Why Save Endangered Species

In 1981, mountain gorillas were at rock-bottom. Confined to a small mountain range in central Africa, together with people encroaching on their habitat attracting poaching and civil warfare, their population had been estimated at only 254. They’d have fitted into one Boeing 747. Now things seem somewhat better. A poll in 2012 noted that the populace was around 880. That’s a major improvement, but it is still just two Boeing 747s of mountain gorillas. They stay seriously compromised.

We hear similar stories of woe all of the time, from all over the world. When it’s tigers, pandas, California condors, or coral reefs, a lot of the planet’s wildlife is under threat. It is originally upsetting, and just numbing.

Is it worth worrying about it all? Sure, it is going to be miserable if there are not some more adorable pandas around Earth, but it is not like we rely on these. Anyway, surely it is more important to look after individuals — that, let us face it, have their troubles to worry about – compared to invest countless dollars maintaining creatures. What, in a nutshell, is the purpose of conservation?

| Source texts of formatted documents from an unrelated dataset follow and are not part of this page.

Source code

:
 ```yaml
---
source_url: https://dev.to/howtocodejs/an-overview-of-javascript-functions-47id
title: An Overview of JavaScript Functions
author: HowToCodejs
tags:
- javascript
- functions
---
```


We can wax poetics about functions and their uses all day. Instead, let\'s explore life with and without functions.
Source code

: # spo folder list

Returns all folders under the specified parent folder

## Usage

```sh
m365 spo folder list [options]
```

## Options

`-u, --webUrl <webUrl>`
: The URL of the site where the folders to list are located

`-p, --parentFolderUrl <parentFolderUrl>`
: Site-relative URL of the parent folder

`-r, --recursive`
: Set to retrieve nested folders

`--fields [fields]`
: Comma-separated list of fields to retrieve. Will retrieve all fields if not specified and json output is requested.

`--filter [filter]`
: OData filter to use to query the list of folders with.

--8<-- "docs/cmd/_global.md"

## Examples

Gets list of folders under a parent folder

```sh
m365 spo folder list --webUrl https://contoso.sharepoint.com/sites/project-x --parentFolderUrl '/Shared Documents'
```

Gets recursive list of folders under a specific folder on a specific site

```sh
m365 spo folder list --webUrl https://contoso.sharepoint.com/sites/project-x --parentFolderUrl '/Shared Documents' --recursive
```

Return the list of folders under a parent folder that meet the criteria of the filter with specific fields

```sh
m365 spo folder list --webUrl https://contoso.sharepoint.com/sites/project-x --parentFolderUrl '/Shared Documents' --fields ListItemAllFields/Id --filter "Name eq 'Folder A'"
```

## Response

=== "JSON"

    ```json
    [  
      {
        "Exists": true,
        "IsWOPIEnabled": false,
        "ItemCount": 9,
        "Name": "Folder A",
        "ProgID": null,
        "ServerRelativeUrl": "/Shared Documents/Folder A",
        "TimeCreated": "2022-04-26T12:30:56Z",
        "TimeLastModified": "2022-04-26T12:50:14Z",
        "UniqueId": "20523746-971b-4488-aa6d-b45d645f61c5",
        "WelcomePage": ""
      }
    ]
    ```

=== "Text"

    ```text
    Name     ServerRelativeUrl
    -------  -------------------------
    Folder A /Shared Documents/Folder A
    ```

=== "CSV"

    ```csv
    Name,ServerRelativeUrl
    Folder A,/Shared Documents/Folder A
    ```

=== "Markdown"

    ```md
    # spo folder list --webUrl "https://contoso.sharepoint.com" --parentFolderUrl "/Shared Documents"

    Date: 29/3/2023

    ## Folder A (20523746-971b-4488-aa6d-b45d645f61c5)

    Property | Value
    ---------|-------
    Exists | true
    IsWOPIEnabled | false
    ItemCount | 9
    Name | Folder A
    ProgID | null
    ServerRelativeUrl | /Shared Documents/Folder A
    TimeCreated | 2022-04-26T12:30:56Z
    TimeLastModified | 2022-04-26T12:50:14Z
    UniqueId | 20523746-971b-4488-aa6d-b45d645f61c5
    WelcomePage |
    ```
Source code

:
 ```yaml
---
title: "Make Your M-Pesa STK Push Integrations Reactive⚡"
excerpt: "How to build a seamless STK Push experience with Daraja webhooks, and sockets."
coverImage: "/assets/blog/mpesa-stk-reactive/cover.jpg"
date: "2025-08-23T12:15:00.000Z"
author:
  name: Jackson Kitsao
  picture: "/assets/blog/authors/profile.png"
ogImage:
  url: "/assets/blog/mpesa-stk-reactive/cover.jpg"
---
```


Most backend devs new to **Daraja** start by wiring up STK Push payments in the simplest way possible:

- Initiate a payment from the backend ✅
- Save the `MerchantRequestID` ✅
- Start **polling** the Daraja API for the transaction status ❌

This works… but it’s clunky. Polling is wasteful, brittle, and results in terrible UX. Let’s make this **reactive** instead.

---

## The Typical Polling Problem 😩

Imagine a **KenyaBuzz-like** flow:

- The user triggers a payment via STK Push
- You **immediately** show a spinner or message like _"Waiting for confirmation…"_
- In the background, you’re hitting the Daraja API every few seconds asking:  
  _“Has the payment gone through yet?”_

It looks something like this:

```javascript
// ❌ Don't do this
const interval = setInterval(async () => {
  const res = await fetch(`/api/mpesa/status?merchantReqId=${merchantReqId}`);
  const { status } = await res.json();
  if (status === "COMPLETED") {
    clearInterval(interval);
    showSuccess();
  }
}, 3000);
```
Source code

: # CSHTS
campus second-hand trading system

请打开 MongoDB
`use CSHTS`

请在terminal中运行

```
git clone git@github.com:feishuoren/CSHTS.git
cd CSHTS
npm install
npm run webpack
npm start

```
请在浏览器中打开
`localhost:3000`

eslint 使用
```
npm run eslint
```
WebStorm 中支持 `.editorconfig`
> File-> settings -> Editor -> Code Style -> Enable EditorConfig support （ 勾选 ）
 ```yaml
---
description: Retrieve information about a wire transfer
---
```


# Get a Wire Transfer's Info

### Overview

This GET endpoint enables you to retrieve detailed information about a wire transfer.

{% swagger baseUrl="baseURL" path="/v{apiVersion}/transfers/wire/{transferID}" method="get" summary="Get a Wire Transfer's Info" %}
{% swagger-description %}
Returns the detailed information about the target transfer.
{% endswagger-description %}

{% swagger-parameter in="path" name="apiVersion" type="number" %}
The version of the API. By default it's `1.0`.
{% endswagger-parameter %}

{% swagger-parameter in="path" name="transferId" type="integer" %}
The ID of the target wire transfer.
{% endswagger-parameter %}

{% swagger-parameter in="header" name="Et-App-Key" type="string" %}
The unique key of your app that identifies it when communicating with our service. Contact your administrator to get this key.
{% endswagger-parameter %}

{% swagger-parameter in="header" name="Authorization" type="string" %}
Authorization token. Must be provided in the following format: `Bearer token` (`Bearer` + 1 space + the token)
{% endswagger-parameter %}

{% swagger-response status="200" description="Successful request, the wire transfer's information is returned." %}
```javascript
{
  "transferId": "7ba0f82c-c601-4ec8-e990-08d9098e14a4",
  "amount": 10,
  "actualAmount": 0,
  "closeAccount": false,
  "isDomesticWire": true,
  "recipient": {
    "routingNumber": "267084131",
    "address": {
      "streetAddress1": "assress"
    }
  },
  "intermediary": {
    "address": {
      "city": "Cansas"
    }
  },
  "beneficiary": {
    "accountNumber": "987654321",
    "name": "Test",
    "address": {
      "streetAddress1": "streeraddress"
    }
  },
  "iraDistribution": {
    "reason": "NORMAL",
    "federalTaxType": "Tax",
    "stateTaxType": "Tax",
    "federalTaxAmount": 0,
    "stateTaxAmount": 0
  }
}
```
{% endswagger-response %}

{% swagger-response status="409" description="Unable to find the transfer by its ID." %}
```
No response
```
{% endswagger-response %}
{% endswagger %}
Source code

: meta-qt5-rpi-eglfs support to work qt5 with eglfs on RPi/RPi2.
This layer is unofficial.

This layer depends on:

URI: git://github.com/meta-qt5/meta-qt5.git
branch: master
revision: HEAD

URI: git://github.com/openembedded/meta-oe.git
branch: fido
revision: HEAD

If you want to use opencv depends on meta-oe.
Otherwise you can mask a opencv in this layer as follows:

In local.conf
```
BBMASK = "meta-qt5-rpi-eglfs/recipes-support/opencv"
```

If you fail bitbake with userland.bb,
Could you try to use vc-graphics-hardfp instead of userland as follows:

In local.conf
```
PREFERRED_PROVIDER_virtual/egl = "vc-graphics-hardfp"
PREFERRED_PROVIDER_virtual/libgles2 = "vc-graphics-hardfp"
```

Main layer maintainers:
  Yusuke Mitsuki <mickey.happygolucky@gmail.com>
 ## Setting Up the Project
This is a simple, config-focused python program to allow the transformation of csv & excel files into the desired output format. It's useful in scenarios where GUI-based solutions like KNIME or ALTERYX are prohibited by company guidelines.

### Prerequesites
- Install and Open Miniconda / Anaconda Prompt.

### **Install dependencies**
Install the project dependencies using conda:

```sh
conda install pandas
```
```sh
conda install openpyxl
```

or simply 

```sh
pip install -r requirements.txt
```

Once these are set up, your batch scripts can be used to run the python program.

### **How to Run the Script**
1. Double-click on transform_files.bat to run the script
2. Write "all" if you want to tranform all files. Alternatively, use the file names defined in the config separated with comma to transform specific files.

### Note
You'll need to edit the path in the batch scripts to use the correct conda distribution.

On the surface of it, there are loads of reasons why people should not bother to rescue endangered species. The most apparent is that the staggering cost entailed. It may be especially difficult to comprehend why anybody would want to maintain critters like wolves, which pose a danger both to livestock and people. Certainly, there are a few species we’d be better off without. Perhaps you might want to know more about that, you can watch videos with awesome content on YouTube or simply convert the videos on mp4 by clicking download mp4 Youtube.

Species go extinct all the time anyhow. Also as the human species dying out, five mass extinctions obliterated swathes of species. The latest one, 65 million decades back, took out the dinosaurs.

The extinction rate has increased a hundredfold over the past century. If extinction is a natural process which goes on in the absence of people, why should we stop it?

A lot of people love the organic world. We believe animals are adorable, royal, or just plain intriguing. We love walking in the dappled sunshine of old woods, or scuba-diving above a coral reef. Who does not believe mountain gorillas are great?

How some people find character amazing, by itself, will not perform.

Nature is amazing, and that aesthetic value is a reason to maintain that, just because we maintain artistic masterpieces such as the Mona Lisa or Angkor Wat. The primary problem with this debate is that it spells doom for those plants and animals which individuals are less fond of the nasty, the smelly, and the just plain vague. If we do not find them attractive, they are out.

More basically, it comes in a place of freedom and luxury. It is all very well to get a moneyed individual in the western world to wish to conserve tigers since they are nice to check at, but it does not cut much ice with a villager in rural India whose family is at risk from one.

Rather it is about seeing the human culture and crazy ecosystems as an inseparable whole.  This does not mean claiming every last species, which we could not do if we tried. It is also not about keeping things just the same, since that is impossible too.However, it will mean ensuring that ecosystems are as rich and varied as you can. That will be good for them, and great for all of us.